When it comes to redesigning a flagship website, a prospectus, or virtually anything that requires design input, there is a 99% chance that the client will have an opinion and thoughts to feedback (rightly so, they are paying for it). Feedback on anything that has been designed can be a good thing but can also be very, VERY dangerous.
At SMILE, we are yet to identify a feedback cycle that works for all of our clients, so the way we gather feedback varies from project to project. Whether it’s on a video call, via a spreadsheet or even a Google form for the client to fill in, we want to be sure we’re hearing what our client has to say about our work.
In the design process, we follow brand guidelines where possible, make smart decisions about design and do our best to match the client’s taste — but not at the cost of the users’ needs!

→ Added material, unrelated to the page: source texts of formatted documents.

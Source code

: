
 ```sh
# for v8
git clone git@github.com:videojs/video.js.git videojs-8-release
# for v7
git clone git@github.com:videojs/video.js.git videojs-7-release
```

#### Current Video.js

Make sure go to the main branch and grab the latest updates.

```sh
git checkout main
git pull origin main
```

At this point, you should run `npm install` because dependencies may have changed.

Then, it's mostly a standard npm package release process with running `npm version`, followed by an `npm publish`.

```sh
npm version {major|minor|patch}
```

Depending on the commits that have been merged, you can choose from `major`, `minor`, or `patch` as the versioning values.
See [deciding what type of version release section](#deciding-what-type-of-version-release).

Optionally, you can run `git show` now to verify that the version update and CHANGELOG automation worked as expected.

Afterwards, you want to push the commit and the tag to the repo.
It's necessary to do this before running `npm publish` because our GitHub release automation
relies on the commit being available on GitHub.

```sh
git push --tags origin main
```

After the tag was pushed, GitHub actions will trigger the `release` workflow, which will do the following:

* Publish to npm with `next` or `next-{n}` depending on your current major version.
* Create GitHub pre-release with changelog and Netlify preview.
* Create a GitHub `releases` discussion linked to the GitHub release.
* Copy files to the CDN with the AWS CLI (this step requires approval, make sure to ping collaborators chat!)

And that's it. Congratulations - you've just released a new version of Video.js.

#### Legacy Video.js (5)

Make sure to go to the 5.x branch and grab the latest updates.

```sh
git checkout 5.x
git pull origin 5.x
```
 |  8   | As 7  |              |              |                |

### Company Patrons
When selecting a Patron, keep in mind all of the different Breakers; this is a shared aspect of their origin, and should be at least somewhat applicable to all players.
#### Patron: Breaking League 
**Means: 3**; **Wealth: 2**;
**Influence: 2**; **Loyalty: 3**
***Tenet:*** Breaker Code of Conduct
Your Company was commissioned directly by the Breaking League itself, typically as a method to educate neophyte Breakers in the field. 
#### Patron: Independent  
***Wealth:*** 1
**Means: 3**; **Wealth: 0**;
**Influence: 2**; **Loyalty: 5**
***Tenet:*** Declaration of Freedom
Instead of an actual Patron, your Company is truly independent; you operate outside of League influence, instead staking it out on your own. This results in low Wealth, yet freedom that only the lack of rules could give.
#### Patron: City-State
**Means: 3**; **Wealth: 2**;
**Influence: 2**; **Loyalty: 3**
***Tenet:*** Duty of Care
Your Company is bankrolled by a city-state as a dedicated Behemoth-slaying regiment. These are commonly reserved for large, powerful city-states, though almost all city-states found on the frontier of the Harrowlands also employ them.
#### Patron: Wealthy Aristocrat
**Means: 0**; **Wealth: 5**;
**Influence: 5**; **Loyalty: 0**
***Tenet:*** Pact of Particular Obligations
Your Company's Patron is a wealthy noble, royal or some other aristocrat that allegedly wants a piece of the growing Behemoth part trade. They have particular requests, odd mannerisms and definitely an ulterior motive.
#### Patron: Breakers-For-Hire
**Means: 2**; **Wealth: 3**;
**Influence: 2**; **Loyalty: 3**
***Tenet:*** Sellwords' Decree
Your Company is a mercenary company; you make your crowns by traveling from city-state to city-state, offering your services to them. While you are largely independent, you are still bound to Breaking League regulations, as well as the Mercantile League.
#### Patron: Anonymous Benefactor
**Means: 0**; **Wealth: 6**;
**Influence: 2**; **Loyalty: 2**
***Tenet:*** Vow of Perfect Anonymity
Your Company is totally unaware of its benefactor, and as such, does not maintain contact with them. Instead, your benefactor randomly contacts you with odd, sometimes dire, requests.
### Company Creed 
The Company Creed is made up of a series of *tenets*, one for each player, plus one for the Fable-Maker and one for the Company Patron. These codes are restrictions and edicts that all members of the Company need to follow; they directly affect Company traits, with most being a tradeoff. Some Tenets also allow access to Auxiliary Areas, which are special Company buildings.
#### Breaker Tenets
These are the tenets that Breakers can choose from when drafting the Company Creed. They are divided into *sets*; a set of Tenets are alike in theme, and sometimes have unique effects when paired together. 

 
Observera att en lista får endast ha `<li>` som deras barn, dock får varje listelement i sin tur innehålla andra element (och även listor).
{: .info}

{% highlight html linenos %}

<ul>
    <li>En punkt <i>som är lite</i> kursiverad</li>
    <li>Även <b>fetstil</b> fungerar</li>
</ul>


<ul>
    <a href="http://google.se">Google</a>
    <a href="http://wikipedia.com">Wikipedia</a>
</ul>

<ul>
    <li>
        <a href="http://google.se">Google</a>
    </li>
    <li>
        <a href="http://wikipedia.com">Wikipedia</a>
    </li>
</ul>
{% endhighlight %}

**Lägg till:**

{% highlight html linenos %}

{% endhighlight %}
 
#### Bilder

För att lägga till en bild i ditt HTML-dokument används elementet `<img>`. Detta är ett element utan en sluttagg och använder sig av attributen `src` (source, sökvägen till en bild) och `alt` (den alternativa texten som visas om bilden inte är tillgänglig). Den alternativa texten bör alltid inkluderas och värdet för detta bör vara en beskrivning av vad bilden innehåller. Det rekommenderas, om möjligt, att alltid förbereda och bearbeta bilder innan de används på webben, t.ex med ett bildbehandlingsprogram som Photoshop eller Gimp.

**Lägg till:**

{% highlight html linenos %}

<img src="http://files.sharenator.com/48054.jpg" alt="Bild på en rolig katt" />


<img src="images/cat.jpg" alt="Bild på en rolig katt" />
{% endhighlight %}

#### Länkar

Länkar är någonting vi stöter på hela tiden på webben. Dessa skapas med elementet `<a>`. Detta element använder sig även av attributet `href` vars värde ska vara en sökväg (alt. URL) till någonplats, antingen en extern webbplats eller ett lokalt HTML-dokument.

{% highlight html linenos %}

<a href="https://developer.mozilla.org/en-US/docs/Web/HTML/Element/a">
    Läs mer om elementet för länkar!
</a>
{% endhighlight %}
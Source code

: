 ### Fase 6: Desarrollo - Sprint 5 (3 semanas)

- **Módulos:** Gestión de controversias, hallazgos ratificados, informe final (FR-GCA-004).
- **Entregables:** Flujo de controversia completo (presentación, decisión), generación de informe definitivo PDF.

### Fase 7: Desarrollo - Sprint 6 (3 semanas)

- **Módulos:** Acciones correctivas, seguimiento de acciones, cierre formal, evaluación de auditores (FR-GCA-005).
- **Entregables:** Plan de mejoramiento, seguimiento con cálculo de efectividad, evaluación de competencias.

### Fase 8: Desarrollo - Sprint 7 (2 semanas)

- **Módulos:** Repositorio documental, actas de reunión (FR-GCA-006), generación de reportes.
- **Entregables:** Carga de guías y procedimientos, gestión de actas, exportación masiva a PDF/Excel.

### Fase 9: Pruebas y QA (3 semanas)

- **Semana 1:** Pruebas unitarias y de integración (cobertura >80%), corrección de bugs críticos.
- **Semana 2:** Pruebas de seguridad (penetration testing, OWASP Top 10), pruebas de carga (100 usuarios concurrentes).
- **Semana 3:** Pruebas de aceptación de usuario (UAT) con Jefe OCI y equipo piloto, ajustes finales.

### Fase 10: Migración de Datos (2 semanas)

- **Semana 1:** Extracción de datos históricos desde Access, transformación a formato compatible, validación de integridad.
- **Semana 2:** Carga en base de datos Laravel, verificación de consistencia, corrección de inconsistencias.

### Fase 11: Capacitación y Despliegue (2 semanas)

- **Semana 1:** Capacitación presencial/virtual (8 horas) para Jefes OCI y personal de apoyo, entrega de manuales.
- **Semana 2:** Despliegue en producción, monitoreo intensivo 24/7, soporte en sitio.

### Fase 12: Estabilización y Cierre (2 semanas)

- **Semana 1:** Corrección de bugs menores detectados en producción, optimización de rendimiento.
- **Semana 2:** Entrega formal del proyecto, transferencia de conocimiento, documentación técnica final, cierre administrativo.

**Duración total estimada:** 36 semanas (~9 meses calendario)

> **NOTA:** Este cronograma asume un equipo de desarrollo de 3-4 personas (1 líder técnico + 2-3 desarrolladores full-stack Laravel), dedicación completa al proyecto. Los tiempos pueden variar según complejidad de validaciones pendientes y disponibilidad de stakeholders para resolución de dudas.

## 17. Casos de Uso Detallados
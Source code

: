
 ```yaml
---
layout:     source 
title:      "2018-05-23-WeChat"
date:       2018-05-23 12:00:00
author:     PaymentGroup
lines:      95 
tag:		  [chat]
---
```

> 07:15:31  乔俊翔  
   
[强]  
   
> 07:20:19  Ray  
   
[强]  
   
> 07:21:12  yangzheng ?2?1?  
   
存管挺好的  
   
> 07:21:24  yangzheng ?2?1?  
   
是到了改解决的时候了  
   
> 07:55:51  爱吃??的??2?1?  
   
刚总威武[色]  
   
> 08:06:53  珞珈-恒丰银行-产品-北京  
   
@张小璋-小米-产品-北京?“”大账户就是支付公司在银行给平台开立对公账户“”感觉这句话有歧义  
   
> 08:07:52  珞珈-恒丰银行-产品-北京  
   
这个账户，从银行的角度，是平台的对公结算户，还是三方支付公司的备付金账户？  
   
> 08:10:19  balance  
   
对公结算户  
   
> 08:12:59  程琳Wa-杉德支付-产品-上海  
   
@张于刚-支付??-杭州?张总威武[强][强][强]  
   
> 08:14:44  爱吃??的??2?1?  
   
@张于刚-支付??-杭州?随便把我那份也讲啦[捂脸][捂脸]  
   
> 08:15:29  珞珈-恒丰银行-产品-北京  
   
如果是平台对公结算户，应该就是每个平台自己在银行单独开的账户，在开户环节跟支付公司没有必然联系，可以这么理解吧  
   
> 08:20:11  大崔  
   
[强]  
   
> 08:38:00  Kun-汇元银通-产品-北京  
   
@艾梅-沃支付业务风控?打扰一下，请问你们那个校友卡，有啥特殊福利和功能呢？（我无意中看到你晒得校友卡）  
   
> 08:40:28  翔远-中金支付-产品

As we move into the feedback cycle, we begin to gather opinions from our liaising stakeholders and, in most cases, the feedback is useful. Opinions that come from a marketing or development perspective help us consider the designs through a different lens. The client is closer to the work their institution does, so it’s easier for them to comment on whether something will work with what they’re aiming to do.
The danger comes when people fail to see the end goal of design work: to meet user needs. Design can be very subjective and everyone’s taste is unique, so it can be difficult to see past a visual that you may not be the biggest fan of and take someone else’s needs into consideration. But when opinions take precedence over user needs it often leads to a final product that is not fit for purpose and must be reworked later (which comes at a greater cost to the client).
Delays in feedback can also be a game-changer in a project. It can be difficult for people to fit reviewing designs into their already busy schedules. Getting everyone in the same room, virtually or in person, to review design work can be quite a challenge, especially in the current climate with so many of us restricted by COVID-19 guidelines.
The show must go on, however! We schedule feedback cycles relatively early in a project, so feedback delays lead to work being pushed back further and further, often meaning a later release date. This can cause a chain of issues as there is only a certain window in which it’s a viable option to make big website changes. As project timelines get pushed out because of feedback delays, essential activities like user testing also shift or get cut out of the project plan, making it even easier for user needs to fall to the wayside in favour of opinions.
So, moving forward, think about your target user and have them in your mind at all times while giving feedback. Be constructive, offer your opinion, but also don’t disregard points when you’re presented with a rationale for why certain decisions were made. Timely and focused feedback is critical to building a website that works for users, satisfies stakeholders and is delivered on schedule.